The Town Council is once again considering getting rid of district seats.

The council talked about making the change last year but ultimately decided to leave the current system in place for last fall’s election.

With the 2015 elections more than a year away, now is a good time to re-examine the issue, said Councilman TJ Cawley.

“I feel that it’s better for the town to go all at-large,” Cawley said. “It helps us to have the strongest possible candidates. It gives the voter more choice. With more choice you get a better outcome.”

The council is expected to discuss the issue during a specially called strategic planning session April 28. The council will also talk about the future of the planned downtown.

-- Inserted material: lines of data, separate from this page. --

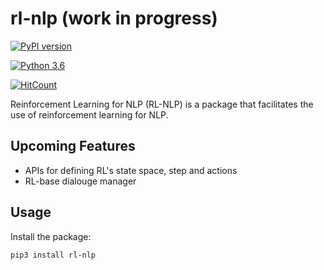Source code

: # rl-nlp (work in progress)

[![PyPI version](https://badge.fury.io/py/snlp.svg?&kill_cache=1)](https://badge.fury.io/py/snlp)

[![Python 3.6](https://img.shields.io/badge/python-3.6-blue.svg)](https://www.python.org/downloads/release/python-360/)


[![HitCount](http://hits.dwyl.com/meghdadFar/snlp.svg)](http://hits.dwyl.com/meghdadFar/snlp)


Reinforcement Learning for NLP (RL-NLP) is a package that facilitates the use of reinforcement learning for NLP. 

## Upcoming Features
- APIs for defining RL's state space, step and actions
- RL-base dialouge manager

## Usage

Install the package:

`pip3 install rl-nlp`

Morrisville has a rare hybrid election system that uses both at-large and district seats. The residency requirements for the districts apply to the candidates, not the voters.

Residents can cast votes for every seat on the ballot, regardless of where they live.

Morrisville’s system was designed to ensure that all council members don’t come from the same neighborhood while also making sure each council member is accountable to all voters.

Some residents and council members have said the system is confusing. Some argued last year that the system needs to change because of low voter turnout and uncontested races.

Last May, the council voted 4-3 to keep the hybrid system. Some council members said there wasn’t enough time to inform the public about the change.

“It was something we didn't want to talk about during an election year and we wanted more time to discuss it,” said Councilwoman Liz Johnson. “I think council should look at it again because we said we should look at it again.”

This time around, the debate could gain more traction. Three of the four council members who voted last year to keep the existing system are still in office, opening up potential for a different outcome.

Mayor Mark Stohlman and Councilmen Michael Schlink and Steve Rao argued the hybrid system ensures some geographic diversity. At most, four of the seven council members can come from one district.

The higher-than-usual turnout during November’s election – a year when there was no presidential election – shows that the current system works, Stohlman and Rao said.

“There is still some value to having representation for different neighborhoods,” Stohlman said. “I’m happy to continue the discussion.”